# Pandas and Matplotlib | Some advanced features

Szymon Talaga | 20.01.2020

<hr>

This is our last, final notebook. It reviews some (selected) advanced features of Pandas as well as introduce a better way to
use Matplotlib visualization library.

Remember that Pandas is quite vast a library, so we could not really cover everything. Luckily, the official documentation of Pandas
is rather accessible and well written (for the most part). To solidify your knowledge it is recommended to read through:

* [Getting started tutorial](https://pandas.pydata.org/pandas-docs/stable/getting_started/index.html)
* [User guide](https://pandas.pydata.org/pandas-docs/stable/user_guide/index.html)

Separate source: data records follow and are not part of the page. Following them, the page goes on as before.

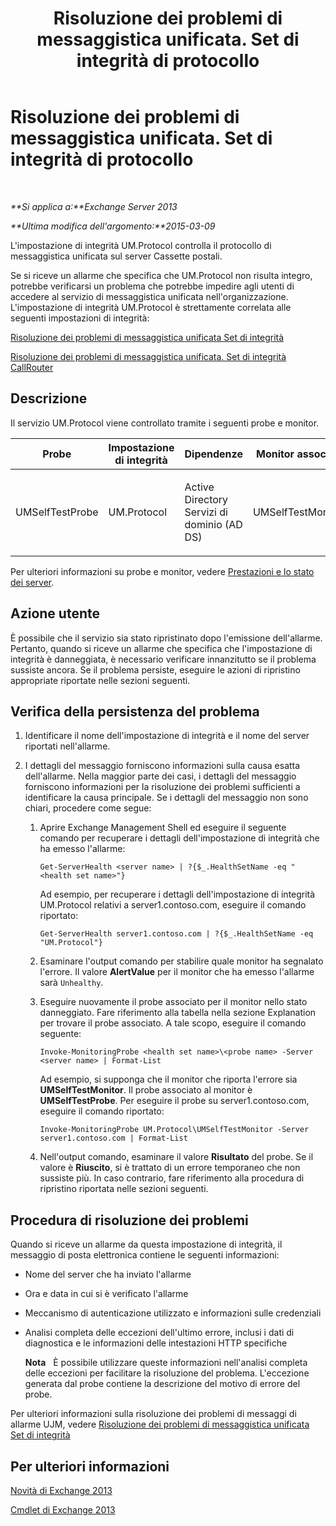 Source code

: ﻿---
title: Risoluzione dei problemi di messaggistica unificata. Set di integrità di protocollo
TOCTitle: Risoluzione dei problemi di messaggistica unificata. Set di integrità di protocollo
ms:assetid: 8dd9a16f-77a1-4a8d-aea4-5e96ab922dd4
ms:mtpsurl: https://technet.microsoft.com/it-it/library/ms.exch.scom.um.protocol(v=EXCHG.150)
ms:contentKeyID: 53275537
ms.date: 03/07/2017
mtps_version: v=EXCHG.150
ms.translationtype: MT
---

# Risoluzione dei problemi di messaggistica unificata. Set di integrità di protocollo

 

_**Si applica a:**Exchange Server 2013_

_**Ultima modifica dell'argomento:**2015-03-09_

L'impostazione di integrità UM.Protocol controlla il protocollo di messaggistica unificata sul server Cassette postali.

Se si riceve un allarme che specifica che UM.Protocol non risulta integro, potrebbe verificarsi un problema che potrebbe impedire agli utenti di accedere al servizio di messaggistica unificata nell'organizzazione. L'impostazione di integrità UM.Protocol è strettamente correlata alle seguenti impostazioni di integrità:

[Risoluzione dei problemi di messaggistica unificata Set di integrità](troubleshooting-um-health-set.md)

[Risoluzione dei problemi di messaggistica unificata. Set di integrità CallRouter](troubleshooting-um-callrouter-health-set.md)

## Descrizione

Il servizio UM.Protocol viene controllato tramite i seguenti probe e monitor.


<table>
<colgroup>
<col style="width: 25%" />
<col style="width: 25%" />
<col style="width: 25%" />
<col style="width: 25%" />
</colgroup>
<thead>
<tr class="header">
<th>Probe</th>
<th>Impostazione di integrità</th>
<th>Dipendenze</th>
<th>Monitor associati</th>
</tr>
</thead>
<tbody>
<tr class="odd">
<td><p>UMSelfTestProbe</p></td>
<td><p>UM.Protocol</p></td>
<td><p>Active Directory Servizi di dominio (AD DS)</p></td>
<td><p>UMSelfTestMonitor</p></td>
</tr>
</tbody>
</table>


Per ulteriori informazioni su probe e monitor, vedere [Prestazioni e lo stato dei server](https://technet.microsoft.com/it-it/library/jj150551\(v=exchg.150\)).

## Azione utente

È possibile che il servizio sia stato ripristinato dopo l'emissione dell'allarme. Pertanto, quando si riceve un allarme che specifica che l'impostazione di integrità è danneggiata, è necessario verificare innanzitutto se il problema sussiste ancora. Se il problema persiste, eseguire le azioni di ripristino appropriate riportate nelle sezioni seguenti.

## Verifica della persistenza del problema

1.  Identificare il nome dell'impostazione di integrità e il nome del server riportati nell'allarme.

2.  I dettagli del messaggio forniscono informazioni sulla causa esatta dell'allarme. Nella maggior parte dei casi, i dettagli del messaggio forniscono informazioni per la risoluzione dei problemi sufficienti a identificare la causa principale. Se i dettagli del messaggio non sono chiari, procedere come segue:
    
    1.  Aprire Exchange Management Shell ed eseguire il seguente comando per recuperare i dettagli dell'impostazione di integrità che ha emesso l'allarme:
        
            Get-ServerHealth <server name> | ?{$_.HealthSetName -eq "<health set name>"}
        
        Ad esempio, per recuperare i dettagli dell'impostazione di integrità UM.Protocol relativi a server1.contoso.com, eseguire il comando riportato:
        
            Get-ServerHealth server1.contoso.com | ?{$_.HealthSetName -eq "UM.Protocol"}
    
    2.  Esaminare l'output comando per stabilire quale monitor ha segnalato l'errore. Il valore **AlertValue** per il monitor che ha emesso l'allarme sarà `Unhealthy`.
    
    3.  Eseguire nuovamente il probe associato per il monitor nello stato danneggiato. Fare riferimento alla tabella nella sezione Explanation per trovare il probe associato. A tale scopo, eseguire il comando seguente:
        
            Invoke-MonitoringProbe <health set name>\<probe name> -Server <server name> | Format-List
        
        Ad esempio, si supponga che il monitor che riporta l'errore sia **UMSelfTestMonitor**. Il probe associato al monitor è **UMSelfTestProbe**. Per eseguire il probe su server1.contoso.com, eseguire il comando riportato:
        
            Invoke-MonitoringProbe UM.Protocol\UMSelfTestMonitor -Server server1.contoso.com | Format-List
    
    4.  Nell'output comando, esaminare il valore **Risultato** del probe. Se il valore è **Riuscito**, si è trattato di un errore temporaneo che non sussiste più. In caso contrario, fare riferimento alla procedura di ripristino riportata nelle sezioni seguenti.

## Procedura di risoluzione dei problemi

Quando si riceve un allarme da questa impostazione di integrità, il messaggio di posta elettronica contiene le seguenti informazioni:

  - Nome del server che ha inviato l'allarme

  - Ora e data in cui si è verificato l'allarme

  - Meccanismo di autenticazione utilizzato e informazioni sulle credenziali

  - Analisi completa delle eccezioni dell'ultimo errore, inclusi i dati di diagnostica e le informazioni delle intestazioni HTTP specifiche
    
    **Nota**   È possibile utilizzare queste informazioni nell'analisi completa delle eccezioni per facilitare la risoluzione del problema. L'eccezione generata dal probe contiene la descrizione del motivo di errore del probe.

Per ulteriori informazioni sulla risoluzione dei problemi di messaggi di allarme UJM, vedere [Risoluzione dei problemi di messaggistica unificata Set di integrità](troubleshooting-um-health-set.md)

## Per ulteriori informazioni

[Novità di Exchange 2013](https://technet.microsoft.com/it-it/library/jj150540\(v=exchg.150\))

[Cmdlet di Exchange 2013](https://technet.microsoft.com/it-it/library/bb124413\(v=exchg.150\))

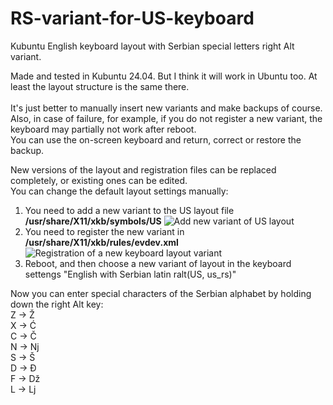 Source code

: # RS-variant-for-US-keyboard
Kubuntu English keyboard layout with Serbian special letters right Alt variant.

Made and tested in Kubuntu 24.04. But I think it will work in Ubuntu too. At least the layout structure is the same there.
</br>
</br>It's just better to manually insert new variants and make backups of course. 
</br>Also, in case of failure, for example, if you do not register a new variant, 
the keyboard may partially not work after reboot. 
</br>You can use the on-screen keyboard and return, correct or restore the backup.

New versions of the layout and registration files can be replaced completely, or existing ones can be edited.</br>
You can change the default layout settings manually:
1. You need to add a new variant to the US layout file <b>/usr/share/X11/xkb/symbols/US</b>
![Add new variant of US layout](https://github.com/user-attachments/assets/2cf6604a-371e-46f1-acae-29c30f9994bc)
2. You need to register the new variant in <b>/usr/share/X11/xkb/rules/evdev.xml</b>
![Registration of a new keyboard layout variant](https://github.com/user-attachments/assets/eadb1a69-8d4c-4ea2-8527-87b6462230c4)
3. Reboot, and then choose a new variant of layout in the keyboard settengs "English with Serbian latin ralt(US, us_rs)"

Now you can enter special characters of the Serbian alphabet by holding down the right Alt key:
    </br> Z -> Ž
    </br> X -> Ć
    </br> C -> Č
    </br> N -> Nj
    </br> S -> Š
    </br> D -> Đ
    </br> F -> Dž
    </br> L -> Lj
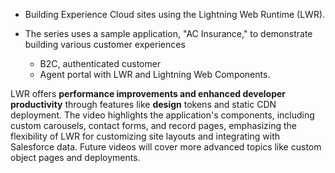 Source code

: 
- Building Experience Cloud sites using the Lightning Web Runtime (LWR).  

- The series uses a sample application, "AC Insurance," to demonstrate building various customer experiences 
  - B2C, authenticated customer
  -  Agent portal
   with LWR and Lightning Web Components.  
   
LWR offers **performance improvements and enhanced developer productivity** through features like **design** tokens and static CDN deployment. The video highlights the application's components, including custom carousels, contact forms, and record pages, emphasizing the flexibility of LWR for customizing site layouts and integrating with Salesforce data. Future videos will cover more advanced topics like custom object pages and deployments.

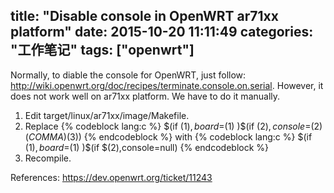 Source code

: title: "Disable console in OpenWRT ar71xx platform"
date: 2015-10-20 11:11:49
categories: "工作笔记"
tags: ["openwrt"]
---

Normally, to diable the console for OpenWRT, just follow: 
http://wiki.openwrt.org/doc/recipes/terminate.console.on.serial.
However, it does not work well on ar71xx platform. We have to do it manually.
1. Edit target/linux/ar71xx/image/Makefile.
2. Replace 
{% codeblock lang:c %}
$(if $(1),board=$(1) )$(if $(2),console=$(2)$(COMMA)$(3)) 
{% endcodeblock %}
with 
{% codeblock lang:c %}
$(if $(1),board=$(1) )$(if $(2),console=null)
{% endcodeblock %}
3. Recompile.

References:
https://dev.openwrt.org/ticket/11243
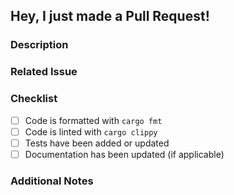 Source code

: ## Hey, I just made a Pull Request!

<!-- Please describe what you added or changed, and add a screenshot if applicable.
     This helps us understand the change and review it faster. -->

### Description

<!--- Describe your changes in detail -->

### Related Issue

<!--- If this PR addresses an issue, please link to it. -->

### Checklist

- [ ] Code is formatted with `cargo fmt`
- [ ] Code is linted with `cargo clippy`
- [ ] Tests have been added or updated
- [ ] Documentation has been updated (if applicable)

### Additional Notes

<!--- Any additional information that might be useful during the review process --> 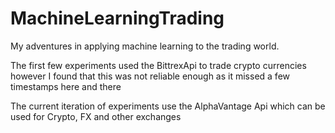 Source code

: # MachineLearningTrading

My adventures in applying machine learning to the trading world.

The first few experiments used the BittrexApi to trade crypto currencies however I found that this was not reliable enough as it missed a few timestamps here and there

The current iteration of experiments use the AlphaVantage Api which can be used for Crypto, FX and other exchanges
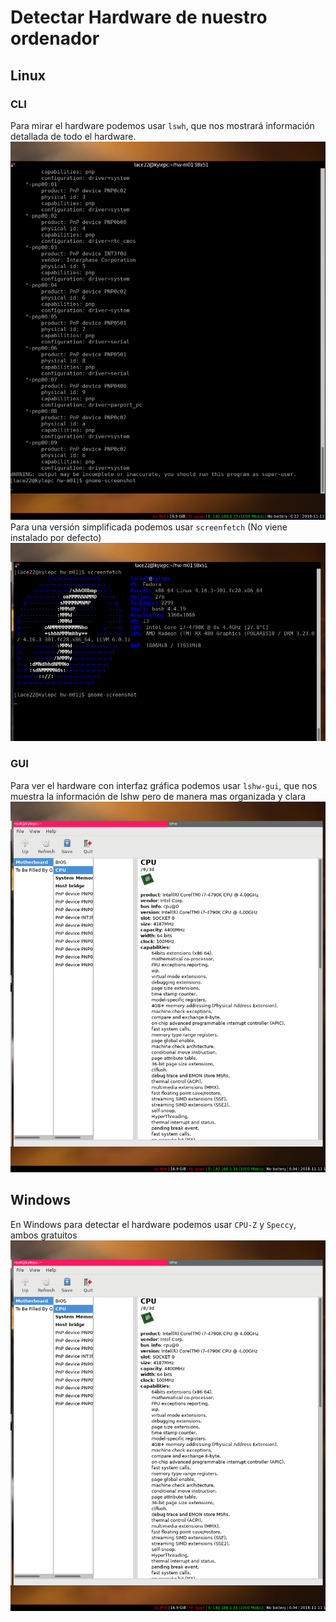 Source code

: # Detectar Hardware de nuestro ordenador
## Linux
### CLI
Para mirar el hardware podemos usar `lswh`, que nos mostrará información detallada de todo el hardware.
![alt text](hw/2.png "2")
Para una versión simplificada podemos usar `screenfetch` (No viene instalado por defecto)
![alt text](hw/1.png "2")
### GUI
Para ver el hardware con interfaz gráfica podemos usar `lshw-gui`, que nos muestra la información de lshw pero de manera mas organizada y clara
![alt text](hw/3.png "3")
## Windows
En Windows para detectar el hardware podemos usar `CPU-Z` y `Speccy`, ambos gratuitos
![alt text](hw/3.png "4")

While reading you will notice that we managed to cover more or less all the core concepts, but in some cases we had to omit some details.
We also did not talk at all about working with time series (at which Pandas, in fact, excels).

The problems in the final homework will be as dependent only on topics that we discussed in class as possible. Thus, for instance
there will be no questions about time series processing. However, it may happen that in some cases you will have to read a little bit
on your own or at least consult a documentation page for a function or method. This is unavoidable and it is also what happens very often 
in any real project.

In [None]:
import numpy as np
import pandas as pd
import matplotlib
import matplotlib.pyplot as plt
%matplotlib inline
import seaborn as sbn

## Pandas | Reading and writing from and to (text) files

We already discussed this so this will be just a brief reminder.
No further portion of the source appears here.